Dataset entries:
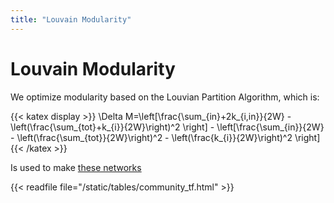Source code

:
 ```yaml
---
title: "Louvain Modularity"
---
```


# Louvain Modularity

We optimize modularity based on the Louvian Partition Algorithm, which is:

{{< katex display >}}
\Delta M=\left[\frac{\sum_{in}+2k_{i,in}}{2W} - \left(\frac{\sum_{tot}+k_{i}}{2W}\right)^2 \right] - \left[\frac{\sum_{in}}{2W} - \left(\frac{\sum_{tot}}{2W}\right)^2 - \left(\frac{k_{i}}{2W}\right)^2 \right]
{{< /katex >}}

Is used to make [these networks](/docs/Analysis/nx_characteristic/community/community/)


{{< readfile file="/static/tables/community_tf.html" >}}
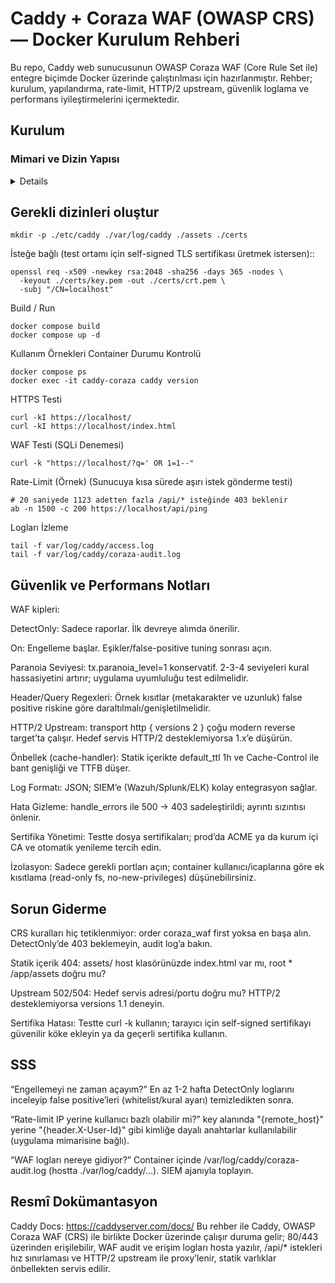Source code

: # Caddy + Coraza WAF (OWASP CRS) — Docker Kurulum Rehberi

Bu repo, Caddy web sunucusunun OWASP Coraza WAF (Core Rule Set ile) entegre biçimde 
Docker üzerinde çalıştırılması için hazırlanmıştır. Rehber; kurulum, yapılandırma, rate-limit, 
HTTP/2 upstream, güvenlik loglama ve performans iyileştirmelerini içermektedir.

## Kurulum


### Mimari ve Dizin Yapısı
<details>

.
├─ etc/
│  └─ Caddyfile
├─ Dockerfile
├─ docker-compose.yml
└─ README.md
</details> 

## Gerekli dizinleri oluştur
```
mkdir -p ./etc/caddy ./var/log/caddy ./assets ./certs
```

İsteğe bağlı (test ortamı için self-signed TLS sertifikası üretmek istersen)::

```
openssl req -x509 -newkey rsa:2048 -sha256 -days 365 -nodes \
  -keyout ./certs/key.pem -out ./certs/crt.pem \
  -subj "/CN=localhost"
```

Build / Run
```
docker compose build
docker compose up -d
```

Kullanım Örnekleri
Container Durumu Kontrolü
```
docker compose ps
docker exec -it caddy-coraza caddy version
```
HTTPS Testi
```
curl -kI https://localhost/
curl -kI https://localhost/index.html
```
WAF Testi (SQLi Denemesi)
```
curl -k "https://localhost/?q=' OR 1=1--"
```

Rate-Limit (Örnek)
(Sunucuya kısa sürede aşırı istek gönderme testi)
```
# 20 saniyede 1123 adetten fazla /api/* isteğinde 403 beklenir
ab -n 1500 -c 200 https://localhost/api/ping
```
Logları İzleme
```
tail -f var/log/caddy/access.log
tail -f var/log/caddy/coraza-audit.log
```
## Güvenlik ve Performans Notları

WAF kipleri:

DetectOnly: Sadece raporlar. İlk devreye alımda önerilir.

On: Engelleme başlar. Eşikler/false-positive tuning sonrası açın.

Paranoia Seviyesi: tx.paranoia_level=1 konservatif. 2-3-4 seviyeleri kural hassasiyetini artırır; uygulama uyumluluğu test edilmelidir.

Header/Query Regexleri: Örnek kısıtlar (metakarakter ve uzunluk) false positive riskine göre daraltılmalı/genişletilmelidir.

HTTP/2 Upstream: transport http { versions 2 } çoğu modern reverse target’ta çalışır. Hedef servis HTTP/2 desteklemiyorsa 1.x’e düşürün.

Önbellek (cache-handler): Statik içerikte default_ttl 1h ve Cache-Control ile bant genişliği ve TTFB düşer.

Log Formatı: JSON; SIEM’e (Wazuh/Splunk/ELK) kolay entegrasyon sağlar.

Hata Gizleme: handle_errors ile 500 → 403 sadeleştirildi; ayrıntı sızıntısı önlenir.

Sertifika Yönetimi: Testte dosya sertifikaları; prod’da ACME ya da kurum içi CA ve otomatik yenileme tercih edin.

İzolasyon: Sadece gerekli portları açın; container kullanıcı/icaplarına göre ek kısıtlama (read-only fs, no-new-privileges) düşünebilirsiniz.

## Sorun Giderme

CRS kuralları hiç tetiklenmiyor: order coraza_waf first yoksa en başa alın. DetectOnly’de 403 beklemeyin, audit log’a bakın.

Statik içerik 404: assets/ host klasörünüzde index.html var mı, root * /app/assets doğru mu?

Upstream 502/504: Hedef servis adresi/portu doğru mu? HTTP/2 desteklemiyorsa versions 1.1 deneyin.

Sertifika Hatası: Testte curl -k kullanın; tarayıcı için self-signed sertifikayı güvenilir köke ekleyin ya da geçerli sertifika kullanın.

## SSS

“Engellemeyi ne zaman açayım?”
En az 1-2 hafta DetectOnly loglarını inceleyip false positive’leri (whitelist/kural ayarı) temizledikten sonra.

“Rate-limit IP yerine kullanıcı bazlı olabilir mi?”
key alanında "{remote_host}" yerine "{header.X-User-Id}" gibi kimliğe dayalı anahtarlar kullanılabilir (uygulama mimarisine bağlı).

“WAF logları nereye gidiyor?”
Container içinde /var/log/caddy/coraza-audit.log (hostta ./var/log/caddy/…). SIEM ajanıyla toplayın.

## Resmî Dokümantasyon

Caddy Docs: https://caddyserver.com/docs/
Bu rehber ile Caddy, OWASP Coraza WAF (CRS) ile birlikte Docker üzerinde çalışır duruma gelir; 80/443 üzerinden erişilebilir, WAF audit ve erişim logları hosta yazılır, /api/* istekleri hız sınırlaması ve HTTP/2 upstream ile proxy’lenir, statik varlıklar önbellekten servis edilir.
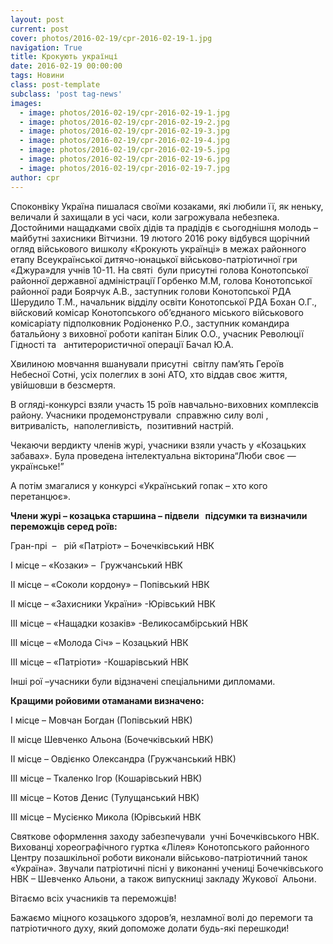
 ```yaml
---
layout: post
current: post
cover: photos/2016-02-19/cpr-2016-02-19-1.jpg
navigation: True
title: Крокують українці
date: 2016-02-19 00:00:00
tags: Новини
class: post-template
subclass: 'post tag-news'
images:
  - image: photos/2016-02-19/cpr-2016-02-19-1.jpg
  - image: photos/2016-02-19/cpr-2016-02-19-2.jpg
  - image: photos/2016-02-19/cpr-2016-02-19-3.jpg
  - image: photos/2016-02-19/cpr-2016-02-19-4.jpg
  - image: photos/2016-02-19/cpr-2016-02-19-5.jpg
  - image: photos/2016-02-19/cpr-2016-02-19-6.jpg
  - image: photos/2016-02-19/cpr-2016-02-19-7.jpg
author: cpr
---
```


Споконвіку Україна пишалася своїми козаками, які любили її, як неньку, величали й захищали в усі часи, коли загрожувала небезпека. Достойними нащадками своїх дідів та прадідів є сьогоднішня молодь &#8211; майбутні захисники Вітчизни. 19 лютого 2016 року відбувся щорічний огляд військового вишколу «Крокують українці» в межах районного етапу Всеукраїнської дитячо-юнацької військово-патріотичної гри «Джура»для учнів 10-11. На святі  були присутні голова Конотопської районної державної адміністрації Горбенко М.М, голова Конотопської районної ради Боярчук А.В., заступник голови Конотопської РДА Шерудило Т.М., начальник відділу освіти Конотопської РДА Бохан О.Г., війсковий комісар Конотопського об’єднаного міського військового комісаріату підполковник Родіоненко Р.О., заступник командира батальйону з виховної роботи капітан Білик О.О., учасник Революції Гідності та   антитерористичної операції Бачал Ю.А.

Хвилиною мовчання вшанували присутні  світлу пам’ять Героїв  Небесної Сотні, усіх полеглих в зоні АТО, хто віддав своє життя, увійшовши в безсмертя.

В огляді-конкурсі взяли участь 15 роїв навчально-виховних комплексів району. Учасники продемонстрували  справжню силу волі , витривалість,  наполегливість,  позитивний настрій.

Чекаючи вердикту членів журі, учасники взяли участь у «Козацьких забавах». Була проведена інтелектуальна вікторина“Люби своє — українське!”

А потім змагалися у конкурсі «Український гопак – хто кого перетанцює».

**Члени журі &#8211; козацька старшина – підвели   підсумки та визначили переможців серед роїв:**

Гран-прі  &#8211;   рій «Патріот» &#8211; Бочечківський НВК

І місце – «Козаки» &#8211;  Гружчанський НВК

ІІ місце &#8211; «Соколи кордону» &#8211; Попівський НВК

ІІ місце – «Захисники України» -Юрівський НВК

ІІІ місце – «Нащадки козаків» -Великосамбірський НВК

ІІІ місце – «Молода Січ» &#8211; Козацький НВК

ІІІ місце – «Патріоти» -Кошарівський НВК

Інші рої –учасники були відзначені спеціальними дипломами.

**Кращими ройовими отаманами визначено:**

І місце – Мовчан Богдан (Попівський НВК)

ІІ місце Шевченко Альона (Бочечківський НВК)

ІІ місце – Овдієнко Олександра (Гружчанський НВК)

ІІІ місце – Ткаленко Ігор (Кошарівський НВК)

ІІІ місце – Котов Денис (Тулущанський НВК)

ІІІ місце – Мусієнко Микола (Юрівський НВК

Святкове оформлення заходу забезпечували  учні Бочечківського НВК. Вихованці хореографічного гуртка «Лілея» Конотопського районного Центру позашкільної роботи виконали військово-патріотичний танок «Україна». Звучали патріотичні пісні у виконанні учениці Бочечківського НВК – Шевченко Альони, а також випускниці закладу Жукової  Альони.

Вітаємо всіх учасників та переможців!

Бажаємо міцного козацького здоров&#8217;я, незламної волі до перемоги та патріотичного духу, який допоможе долати будь-які перешкоди!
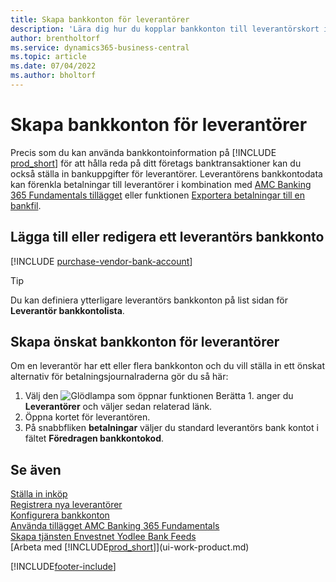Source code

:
 ```yaml
---
title: Skapa bankkonton för leverantörer
description: 'Lära dig hur du kopplar bankkonton till leverantörskort i Business Central, t.ex. kontaktinformation, SWIFT- och IBAN-koder.'
author: brentholtorf
ms.service: dynamics365-business-central
ms.topic: article
ms.date: 07/04/2022
ms.author: bholtorf
---
```

# Skapa bankkonton för leverantörer

Precis som du kan använda bankkontoinformation på [!INCLUDE [prod_short](includes/prod_short.md)] för att hålla reda på ditt företags banktransaktioner kan du också ställa in bankuppgifter för leverantörer. Leverantörens bankkontodata kan förenkla betalningar till leverantörer i kombination med [AMC Banking 365 Fundamentals tillägget](ui-extensions-amc-banking.md) eller funktionen [Exportera betalningar till en bankfil](finance-make-payments-with-bank-data-conversion-service-or-sepa-credit-transfer.md).

## Lägga till eller redigera ett leverantörs bankkonto

[!INCLUDE [purchase-vendor-bank-account](includes/purchase-vendor-bank-account.md)]

> [!TIP]
> Du kan definiera ytterligare leverantörs bankkonton på list sidan för **Leverantör bankkontolista**.

## Skapa önskat bankkonton för leverantörer

Om en leverantör har ett eller flera bankkonton och du vill ställa in ett önskat alternativ för betalningsjournalraderna gör du så här:

1. Välj den ![Glödlampa som öppnar funktionen Berätta 1.](media/ui-search/search_small.png "Berätta för mig vad du vill göra") anger du **Leverantörer** och väljer sedan relaterad länk.
2. Öppna kortet för leverantören.
3. På snabbfliken **betalningar** väljer du standard leverantörs bank kontot i fältet **Föredragen bankkontokod**.

## Se även

[Ställa in inköp](purchasing-setup-purchasing.md)  
[Registrera nya leverantörer](purchasing-how-register-new-vendors.md)  
[Konfigurera bankkonton](bank-how-setup-bank-accounts.md)  
[Använda tillägget AMC Banking 365 Fundamentals](ui-extensions-amc-banking.md)  
[Skapa tjänsten Envestnet Yodlee Bank Feeds](bank-how-setup-bank-statement-service.md)  
[Arbeta med [!INCLUDE[prod_short](includes/prod_short.md)]](ui-work-product.md)

[!INCLUDE[footer-include](includes/footer-banner.md)]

The problem ▸
Print out the entries above word for word from the first line to the line containing "DetectOnly: Sadece raporlar.", both included, omitting the pictures.

Reply to the exercise ▸
Source code

:
 ```yaml
---
title: "Louvain Modularity"
---
```


# Louvain Modularity

We optimize modularity based on the Louvian Partition Algorithm, which is:

{{< katex display >}}
\Delta M=\left[\frac{\sum_{in}+2k_{i,in}}{2W} - \left(\frac{\sum_{tot}+k_{i}}{2W}\right)^2 \right] - \left[\frac{\sum_{in}}{2W} - \left(\frac{\sum_{tot}}{2W}\right)^2 - \left(\frac{k_{i}}{2W}\right)^2 \right]
{{< /katex >}}

Is used to make [these networks](/docs/Analysis/nx_characteristic/community/community/)


{{< readfile file="/static/tables/community_tf.html" >}}
Source code

: # Caddy + Coraza WAF (OWASP CRS) — Docker Kurulum Rehberi

Bu repo, Caddy web sunucusunun OWASP Coraza WAF (Core Rule Set ile) entegre biçimde 
Docker üzerinde çalıştırılması için hazırlanmıştır. Rehber; kurulum, yapılandırma, rate-limit, 
HTTP/2 upstream, güvenlik loglama ve performans iyileştirmelerini içermektedir.

## Kurulum


### Mimari ve Dizin Yapısı
<details>

.
├─ etc/
│  └─ Caddyfile
├─ Dockerfile
├─ docker-compose.yml
└─ README.md
</details> 

## Gerekli dizinleri oluştur
```
mkdir -p ./etc/caddy ./var/log/caddy ./assets ./certs
```

İsteğe bağlı (test ortamı için self-signed TLS sertifikası üretmek istersen)::

```
openssl req -x509 -newkey rsa:2048 -sha256 -days 365 -nodes \
  -keyout ./certs/key.pem -out ./certs/crt.pem \
  -subj "/CN=localhost"
```

Build / Run
```
docker compose build
docker compose up -d
```

Kullanım Örnekleri
Container Durumu Kontrolü
```
docker compose ps
docker exec -it caddy-coraza caddy version
```
HTTPS Testi
```
curl -kI https://localhost/
curl -kI https://localhost/index.html
```
WAF Testi (SQLi Denemesi)
```
curl -k "https://localhost/?q=' OR 1=1--"
```

Rate-Limit (Örnek)
(Sunucuya kısa sürede aşırı istek gönderme testi)
```
# 20 saniyede 1123 adetten fazla /api/* isteğinde 403 beklenir
ab -n 1500 -c 200 https://localhost/api/ping
```
Logları İzleme
```
tail -f var/log/caddy/access.log
tail -f var/log/caddy/coraza-audit.log
```
## Güvenlik ve Performans Notları

WAF kipleri:

DetectOnly: Sadece raporlar. İlk devreye alımda önerilir.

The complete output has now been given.